But Goodell has convinced an all-time record audience that gambling is far less important than the Kansas City Chiefs and San Francisco 49ers. Only nine years ago, he forced Tony Romo to cancel a fantasy convention at the Sands Expo. Only seven years ago, he fined players who performed at an arm-wrestling show in Vegas. How amazing to see the power of the currency unit when traipsing toward … a trillion?
“A lot has changed,” Goodell said in, um, 2024.
What he did was turn a league with numerous issues, including a racial divide during Colin Kaepernick’s kneeling crusades, into a rapid reversal. If TV ratings approached a 10 percent decline just before the court ruling, Goodell has used his oddsmaking deeds to create a gleaming gold mine — $120 billion in media bucks through 2032 — that leaves us wondering if football actually is running America. Some people think Taylor Swift’s romance with Travis Kelce is a way to re-elect President Biden, and if so, Goodell should renegotiate with the networks for gross-national-income data. Though the number of league concussions rose in 2023, is anyone raising hell? Nah, upper crusts will smother as if this is the Biggest Sports Event Ever, with the get-in ticket price still around $8,000. The economic impact on the area should pass $700 million, all blooming a rose that Vegas is the new sports capital of Planet Earth. The four top sports leagues soon will have entries, not bad for a place that was struggling itself until a PR person wrote, “What happens here, stays here.”
The new slogan? “Excessive celebration encouraged,” the NFL said.
Gambling is a prime element. Go to Vegas, bet on the game, do crazy stuff. Not once has Goodell apologized for hypocrisy, knowing his State of The League media conference comes tonight. “We don’t have a rotation for the Super Bowl, but I have no doubt this is going to be a successful Super Bowl, and we’ll be back here a lot for Super Bowls,” he already has said. “From our standpoint, we’re adapting to what the environment is. (Gambling has) its benefits in the context of greater fan engagement. A lot of our fans like to bet, but the downside is, we’ve always talked about protecting the integrity of the game, and that’s something that we feel very strongly about.”
Notice how the onus has been adjusted to the players, not the league. The Chiefs and 49ers cannot wager or walk through a casino. Other league players can bet on other sports but not the Super Bowl. “The NFL is strongly committed to protecting the integrity of our game,” Goodell said in a memo. “As NFL players, you have a special responsibility to yourself and your legacy, your club and teammates, the fans, and the game to ensure that it is always played fairly, honestly, and to the best of your ability.

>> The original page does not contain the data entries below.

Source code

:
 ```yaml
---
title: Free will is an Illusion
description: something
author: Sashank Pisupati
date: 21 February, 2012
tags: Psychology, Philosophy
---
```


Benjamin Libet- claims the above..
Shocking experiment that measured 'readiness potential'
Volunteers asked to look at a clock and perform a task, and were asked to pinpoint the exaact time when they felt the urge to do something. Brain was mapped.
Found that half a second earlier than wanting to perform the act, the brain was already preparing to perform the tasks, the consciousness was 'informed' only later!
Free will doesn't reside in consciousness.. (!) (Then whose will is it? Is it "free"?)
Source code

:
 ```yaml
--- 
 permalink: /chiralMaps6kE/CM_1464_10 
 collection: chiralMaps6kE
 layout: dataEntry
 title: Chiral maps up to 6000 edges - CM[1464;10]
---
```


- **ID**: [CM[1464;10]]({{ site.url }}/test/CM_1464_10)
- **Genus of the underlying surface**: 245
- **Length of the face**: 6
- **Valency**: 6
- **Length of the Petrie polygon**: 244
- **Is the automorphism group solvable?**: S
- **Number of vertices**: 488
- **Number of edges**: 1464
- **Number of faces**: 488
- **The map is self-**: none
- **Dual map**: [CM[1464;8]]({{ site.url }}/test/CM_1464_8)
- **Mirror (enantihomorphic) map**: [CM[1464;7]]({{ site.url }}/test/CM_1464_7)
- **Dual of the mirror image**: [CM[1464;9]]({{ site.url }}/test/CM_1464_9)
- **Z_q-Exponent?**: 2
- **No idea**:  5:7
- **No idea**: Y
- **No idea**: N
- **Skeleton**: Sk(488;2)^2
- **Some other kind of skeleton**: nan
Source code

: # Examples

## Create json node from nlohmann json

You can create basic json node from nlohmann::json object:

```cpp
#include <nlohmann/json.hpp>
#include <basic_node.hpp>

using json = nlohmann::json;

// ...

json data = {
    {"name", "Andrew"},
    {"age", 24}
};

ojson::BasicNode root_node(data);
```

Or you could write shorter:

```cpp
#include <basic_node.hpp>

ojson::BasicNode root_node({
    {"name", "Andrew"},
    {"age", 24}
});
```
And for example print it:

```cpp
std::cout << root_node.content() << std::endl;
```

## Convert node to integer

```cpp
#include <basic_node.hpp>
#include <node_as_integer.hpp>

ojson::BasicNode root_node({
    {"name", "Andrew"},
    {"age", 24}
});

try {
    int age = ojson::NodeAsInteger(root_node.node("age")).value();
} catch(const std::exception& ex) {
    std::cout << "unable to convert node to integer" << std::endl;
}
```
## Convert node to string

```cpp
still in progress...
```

This includes taking all appropriate steps to safeguard our game against possible gambling-related risks that can undermine the confidence and trust of our fans and colleagues in America’s greatest game.”

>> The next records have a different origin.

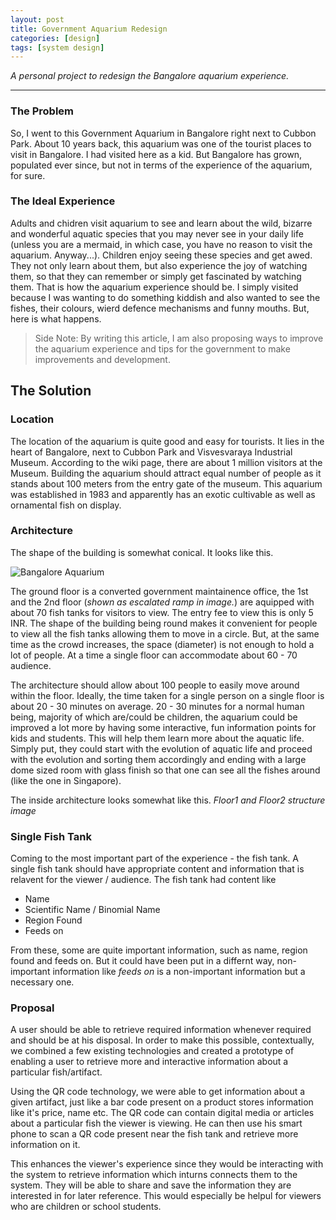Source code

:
 ```yaml
---
layout: post
title: Government Aquarium Redesign
categories: [design]
tags: [system design]
---
```


*A personal project to redesign the Bangalore aquarium experience.*

-----
<!--more-->

### The Problem

So, I went to this Government Aquarium in Bangalore right next to Cubbon Park. About 10 years back, this aquarium was one of the tourist places to visit in Bangalore. I had visited here as a kid. But Bangalore has grown, populated ever since, but not in terms of the experience of the aquarium, for sure. 

### The Ideal Experience

Adults and chidren visit aquarium to see and learn about the wild, bizarre and wonderful aquatic species that you may never see in your daily life (unless you are a mermaid, in which case, you have no reason to visit the aquarium. Anyway...). Children enjoy seeing these species and get awed. They not only learn about them, but also experience the joy of watching them, so that they can remember or simply get fascinated by watching them. That is how the aquarium experience should be. I simply visited because I was wanting to do something kiddish and also wanted to see the fishes, their colours, wierd defence mechanisms and funny mouths. But, here is what happens.

> Side Note: By writing this article, I am also proposing ways to improve the aquarium experience and tips for the government to make improvements and development.


## The Solution

### Location

The location of the aquarium is quite good and easy for tourists. It lies in the heart of Bangalore, next to Cubbon Park and Visvesvaraya Industrial Museum. According to the wiki page, there are about 1 million visitors at the Museum. Building the aquarium should attract equal number of people as it stands about 100 meters from the entry gate of the museum. This aquarium was established in 1983 and apparently has an exotic cultivable as well as ornamental fish on display. 

### Architecture

The shape of the building is somewhat conical. It looks like this.

![Bangalore Aquarium](http://admirableindia.com/wp-content/images/karnataka/DSCN0807.jpg)

The ground floor is a converted government maintainence office, the 1st and the 2nd floor (*shown as escalated ramp in image.*) are aquipped with about 70 fish tanks for visitors to view. The entry fee to view this is only 5 INR. The shape of the building being round makes it convenient for people to view all the fish tanks allowing them to move in a circle. But, at the same time as the crowd increases, the space (diameter) is not enough to hold a lot of people. At a time a single floor can accommodate about 60 - 70 audience.

The architecture should allow about 100 people to easily move around within the floor. Ideally, the time taken for a single person on a single floor is about 20 - 30 minutes on average. 20 - 30 minutes for a normal human being, majority of which are/could be children, the aquarium could be improved a lot more by having some interactive, fun information points for kids and students. This will help them learn more about the aquatic life. Simply put, they could start with the evolution of aquatic life and proceed with the evolution and sorting them accordingly and ending with a large dome sized room with glass finish so that one can see all the fishes around (like the one in Singapore).

The inside architecture looks somewhat like this.
_Floor1 and Floor2 structure image_

### Single Fish Tank

Coming to the most important part of the experience - the fish tank. A single fish tank should have appropriate content and information that is relavent for the viewer / audience. The fish tank had content like

- Name
- Scientific Name / Binomial Name
- Region Found
- Feeds on

From these, some are quite important information, such as name, region found and feeds on. But it could have been put in a differnt way, non-important information like *feeds on* is a non-important information but a necessary one.

### Proposal

A user should be able to retrieve required information whenever required and should be at his disposal. In order to make this possible, contextually, we combined a few existing technologies and created a prototype of enabling a user to retrieve more and interactive information about a particular fish/artifact.

Using the QR code technology, we were able to get information about a given artifact, just like a bar code present on a product stores information like it's price, name etc. The QR code can contain digital media or articles about a particular fish the viewer is viewing. He can then use his smart phone to scan a QR code present near the fish tank and retrieve more information on it.

This enhances the viewer's experience since they would be interacting with the system to retrieve information which inturns connects them to the system. They will be able to share and save the information they are interested in for later reference. This would especially be helpul for viewers who are children or school students.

Not that participating players are interested in jingle-jangles or blackjack. Both teams are at hotels about 20 miles east of The Strip. Said Patrick Mahomes, who has more at stake historically than any player, shooting for his third championship when only Tom Brady, Terry Bradshaw, Joe Montana and Troy Aikman have won three as quarterbacks. “This a great football team that we're going up against. It's going to take our best football, kind of like it's taken the last three weeks that we've played,” Mahomes said. “And I know it's Vegas and it's a lot of fun, but for us, it's a business trip in a true sense — play a football game and try to find our way to win it.”
He will do so as Kelce makes his way around “Super Bowl Opening Night,” also this evening. Mahomes will be the second most-popular player. Does anyone think Kelce will clam it up the first few days? “That’s going to be kind of where it starts for everybody,” Kelce said last week, “and at this point, I just love it. It’s an exciting time. It’s a once-in-a-lifetime type of thing that I’ve been able to enjoy a few times.”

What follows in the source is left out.